In Great Britain, the government are keen to maintain their access to the IEM, in the hopes that we remain influential in the energy industry. However, a number of positions are incompatible with a fulltime membership with the IEM. Essentially, we would have to comply with relevant European legislation. This meaning the UK may not have a say in the formulation or interpretation of rules. Some immediate implications of the UK’s withdrawal from the EU regards the FCA.
The UK will be expected to cease participation in the Forward Capacity Allocation regulation. The FCA lays down the rules for interconnector capacity. Transmission use fees are expected to be payable on all electricity imports and exports from the UK. Participants in the UK who wish to continue to trade with the EU will need to join the Member State. This will ensure that the UK participant is compliant with the regulation on wholesale energy market integrity and transparency.
So, our reliance on interconnectors will largely rely on whether we keep current legislation and transpose it into UK law. Though, it may have to rely on deals and negotiations post Brexit.
Our climate change policies, how will they be affected?
Thankfully, Brexit is unlikely to change the UK’s climate goals. Saying that, our exit from the EU will come with some issues to settle. Under the Climate Change Act 2008, our emission targets may need to be separated from the EU’s. We would then need to submit our own contribution in respect to climate actions.
In regard to our renewable and low carbon energy policy the government will have the choice of more freedom with designing and supporting renewable energy schemes. This could lead to the government scrapping renewables in favour of low carbon sources or even nuclear. Without EU funding this may be something that they consider, planned projects may see their funding cut as well.

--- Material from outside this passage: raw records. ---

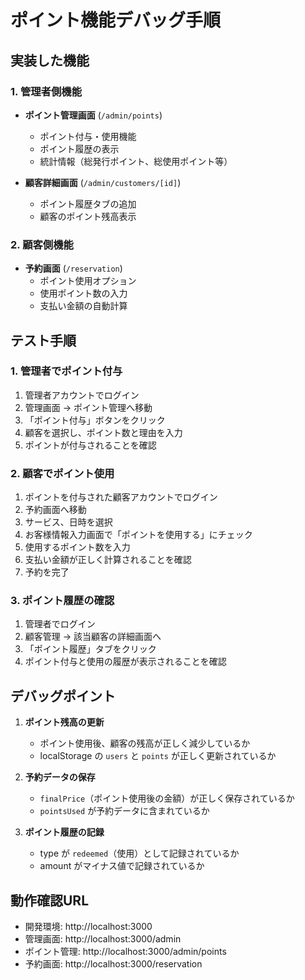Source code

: # ポイント機能デバッグ手順

## 実装した機能

### 1. 管理者側機能

- **ポイント管理画面** (`/admin/points`)
  - ポイント付与・使用機能
  - ポイント履歴の表示
  - 統計情報（総発行ポイント、総使用ポイント等）

- **顧客詳細画面** (`/admin/customers/[id]`)
  - ポイント履歴タブの追加
  - 顧客のポイント残高表示

### 2. 顧客側機能

- **予約画面** (`/reservation`)
  - ポイント使用オプション
  - 使用ポイント数の入力
  - 支払い金額の自動計算

## テスト手順

### 1. 管理者でポイント付与

1. 管理者アカウントでログイン
2. 管理画面 → ポイント管理へ移動
3. 「ポイント付与」ボタンをクリック
4. 顧客を選択し、ポイント数と理由を入力
5. ポイントが付与されることを確認

### 2. 顧客でポイント使用

1. ポイントを付与された顧客アカウントでログイン
2. 予約画面へ移動
3. サービス、日時を選択
4. お客様情報入力画面で「ポイントを使用する」にチェック
5. 使用するポイント数を入力
6. 支払い金額が正しく計算されることを確認
7. 予約を完了

### 3. ポイント履歴の確認

1. 管理者でログイン
2. 顧客管理 → 該当顧客の詳細画面へ
3. 「ポイント履歴」タブをクリック
4. ポイント付与と使用の履歴が表示されることを確認

## デバッグポイント

1. **ポイント残高の更新**
   - ポイント使用後、顧客の残高が正しく減少しているか
   - localStorage の `users` と `points` が正しく更新されているか

2. **予約データの保存**
   - `finalPrice`（ポイント使用後の金額）が正しく保存されているか
   - `pointsUsed` が予約データに含まれているか

3. **ポイント履歴の記録**
   - type が `redeemed`（使用）として記録されているか
   - amount がマイナス値で記録されているか

## 動作確認URL

- 開発環境: http://localhost:3000
- 管理画面: http://localhost:3000/admin
- ポイント管理: http://localhost:3000/admin/points
- 予約画面: http://localhost:3000/reservation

Of course, there is also the fact the UK is still bound to national and international decarbonisation obligations. Depending on whether or not most of the EU law that is transposed onto UK law upon withdrawal our targets for climate change will not be affected. Even if EU law is not transposed the UK has already made obligations that will require climate action. So, the UK will continue to decarbonise and should still be on track for 2050 net-zero.
Gas sources and prices
The gas market is incredibly volatile. So, the risk that our sources of natural gas may change is quite daunting, especially if the price will be affected too. Well, the UK already has mitigation against the security of supply built into the current system. There are three main sources of gas and three sources of liquefied natural gas all brought to the UK from interconnectors.
The main worry comes from supply contracts and the expiration of these contracts. The UK will also need to be wary that tariff network codes do not give rise to complex issues revolving the price at which interconnectors can sell gas their capacity. The tariff network code was introduced in 2017 and it restricts the price in which interconnectors can sell their capacity for.
With Brexit comes the issue of whether or not the interconnectors the UK currently imports from would still be bound to these price restrictions. We will also no longer be part of security mechanisms that help our energy sector greatly like the Early Warning Mechanism and the Gas Advisory Council. That is unless we negotiate keeping our role in these initiatives.
We should hopefully expect that the gas flow should continue as normal irregardless of Brexit.
So, hopefully the energy industry may not be affected by Brexit if the appropriate and sensible steps are taken.